● ASSIGNED TASK:
Please report every line in the material below where the word "begin" is found.

***** DATA

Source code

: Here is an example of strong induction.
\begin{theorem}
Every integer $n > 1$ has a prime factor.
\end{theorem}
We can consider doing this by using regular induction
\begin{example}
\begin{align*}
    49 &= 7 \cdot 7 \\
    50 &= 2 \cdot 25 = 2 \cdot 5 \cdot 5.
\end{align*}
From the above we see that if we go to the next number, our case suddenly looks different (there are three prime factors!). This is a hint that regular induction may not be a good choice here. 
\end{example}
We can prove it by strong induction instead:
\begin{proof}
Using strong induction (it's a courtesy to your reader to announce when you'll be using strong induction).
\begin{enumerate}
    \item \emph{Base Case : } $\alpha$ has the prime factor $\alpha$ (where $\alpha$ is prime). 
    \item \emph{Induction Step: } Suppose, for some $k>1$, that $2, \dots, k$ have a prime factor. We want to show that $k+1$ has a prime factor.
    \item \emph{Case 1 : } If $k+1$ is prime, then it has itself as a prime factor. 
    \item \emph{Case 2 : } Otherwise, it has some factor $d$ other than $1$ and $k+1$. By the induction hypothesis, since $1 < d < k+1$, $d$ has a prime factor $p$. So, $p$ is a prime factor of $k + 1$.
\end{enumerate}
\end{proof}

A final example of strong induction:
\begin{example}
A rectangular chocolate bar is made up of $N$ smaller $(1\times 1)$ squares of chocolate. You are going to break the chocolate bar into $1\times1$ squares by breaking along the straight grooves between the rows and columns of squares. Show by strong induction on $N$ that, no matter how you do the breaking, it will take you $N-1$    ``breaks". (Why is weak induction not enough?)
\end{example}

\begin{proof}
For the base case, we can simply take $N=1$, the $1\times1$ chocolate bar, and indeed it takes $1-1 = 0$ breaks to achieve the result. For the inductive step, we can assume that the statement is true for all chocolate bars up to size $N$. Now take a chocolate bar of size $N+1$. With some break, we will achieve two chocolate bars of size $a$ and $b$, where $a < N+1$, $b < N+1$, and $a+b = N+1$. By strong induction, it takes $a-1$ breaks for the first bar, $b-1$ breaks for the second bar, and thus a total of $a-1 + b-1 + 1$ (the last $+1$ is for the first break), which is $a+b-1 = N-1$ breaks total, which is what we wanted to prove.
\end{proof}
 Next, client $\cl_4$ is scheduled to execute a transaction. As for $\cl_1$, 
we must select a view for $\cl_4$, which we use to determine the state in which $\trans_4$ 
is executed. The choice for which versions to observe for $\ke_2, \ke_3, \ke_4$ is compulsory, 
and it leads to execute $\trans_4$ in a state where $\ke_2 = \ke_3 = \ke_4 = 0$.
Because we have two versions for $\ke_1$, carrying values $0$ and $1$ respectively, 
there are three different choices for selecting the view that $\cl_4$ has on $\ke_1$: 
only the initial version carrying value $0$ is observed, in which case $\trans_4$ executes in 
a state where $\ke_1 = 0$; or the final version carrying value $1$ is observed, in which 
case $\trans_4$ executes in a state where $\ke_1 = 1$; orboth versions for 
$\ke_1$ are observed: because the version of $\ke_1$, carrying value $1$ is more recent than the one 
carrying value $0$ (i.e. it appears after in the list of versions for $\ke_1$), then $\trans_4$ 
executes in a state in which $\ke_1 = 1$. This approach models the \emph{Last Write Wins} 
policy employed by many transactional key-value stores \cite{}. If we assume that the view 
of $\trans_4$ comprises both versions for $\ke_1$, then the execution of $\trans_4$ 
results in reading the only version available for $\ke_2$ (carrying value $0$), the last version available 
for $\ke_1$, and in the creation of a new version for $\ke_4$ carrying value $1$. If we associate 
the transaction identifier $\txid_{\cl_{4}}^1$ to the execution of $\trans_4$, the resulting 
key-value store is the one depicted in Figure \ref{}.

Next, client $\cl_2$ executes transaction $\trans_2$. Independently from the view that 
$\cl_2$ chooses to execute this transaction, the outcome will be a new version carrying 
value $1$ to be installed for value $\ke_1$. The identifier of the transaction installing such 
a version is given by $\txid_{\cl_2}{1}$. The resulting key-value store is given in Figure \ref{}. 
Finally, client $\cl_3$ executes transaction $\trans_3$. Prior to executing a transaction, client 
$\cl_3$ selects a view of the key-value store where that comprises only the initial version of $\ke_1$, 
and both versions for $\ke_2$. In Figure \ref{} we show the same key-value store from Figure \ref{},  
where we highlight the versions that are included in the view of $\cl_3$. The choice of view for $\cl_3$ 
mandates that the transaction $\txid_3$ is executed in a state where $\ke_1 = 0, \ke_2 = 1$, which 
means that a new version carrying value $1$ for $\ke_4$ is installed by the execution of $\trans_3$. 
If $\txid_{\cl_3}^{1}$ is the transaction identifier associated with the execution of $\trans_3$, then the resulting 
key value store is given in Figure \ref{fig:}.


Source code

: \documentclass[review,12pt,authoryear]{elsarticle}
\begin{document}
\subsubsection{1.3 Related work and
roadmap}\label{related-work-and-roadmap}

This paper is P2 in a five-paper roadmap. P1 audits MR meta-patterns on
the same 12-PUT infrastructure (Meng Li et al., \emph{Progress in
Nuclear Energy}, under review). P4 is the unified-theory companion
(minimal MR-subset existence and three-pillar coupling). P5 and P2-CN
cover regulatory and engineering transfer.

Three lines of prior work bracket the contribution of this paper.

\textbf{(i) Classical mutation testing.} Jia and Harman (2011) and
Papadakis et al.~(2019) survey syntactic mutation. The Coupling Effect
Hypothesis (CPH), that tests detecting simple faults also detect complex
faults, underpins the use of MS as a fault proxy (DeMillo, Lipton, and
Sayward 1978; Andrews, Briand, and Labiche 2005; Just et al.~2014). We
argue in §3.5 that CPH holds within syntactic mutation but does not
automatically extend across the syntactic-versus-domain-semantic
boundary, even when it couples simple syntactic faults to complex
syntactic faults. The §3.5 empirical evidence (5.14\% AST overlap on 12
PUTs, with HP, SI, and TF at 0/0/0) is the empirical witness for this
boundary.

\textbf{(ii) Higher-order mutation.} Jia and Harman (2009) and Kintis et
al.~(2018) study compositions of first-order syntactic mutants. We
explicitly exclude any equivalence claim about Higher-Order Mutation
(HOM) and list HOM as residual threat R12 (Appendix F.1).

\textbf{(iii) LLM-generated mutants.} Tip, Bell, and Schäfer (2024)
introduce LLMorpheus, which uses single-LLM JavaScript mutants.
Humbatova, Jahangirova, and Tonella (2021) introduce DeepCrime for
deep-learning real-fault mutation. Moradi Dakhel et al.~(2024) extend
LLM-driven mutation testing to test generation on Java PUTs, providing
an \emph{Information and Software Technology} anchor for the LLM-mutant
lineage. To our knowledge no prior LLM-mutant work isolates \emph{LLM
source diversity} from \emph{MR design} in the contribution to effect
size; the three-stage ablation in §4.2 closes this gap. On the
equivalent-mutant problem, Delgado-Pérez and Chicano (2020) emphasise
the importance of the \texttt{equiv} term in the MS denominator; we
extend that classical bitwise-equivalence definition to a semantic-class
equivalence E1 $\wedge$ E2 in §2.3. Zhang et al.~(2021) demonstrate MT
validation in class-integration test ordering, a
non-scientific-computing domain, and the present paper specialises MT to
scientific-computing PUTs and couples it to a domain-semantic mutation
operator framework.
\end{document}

**********

● EXERCISE ANSWER:
\begin{theorem}
\begin{example}
\begin{align*}
\begin{proof}
\begin{enumerate}
\begin{example}
\begin{proof}
\begin{document}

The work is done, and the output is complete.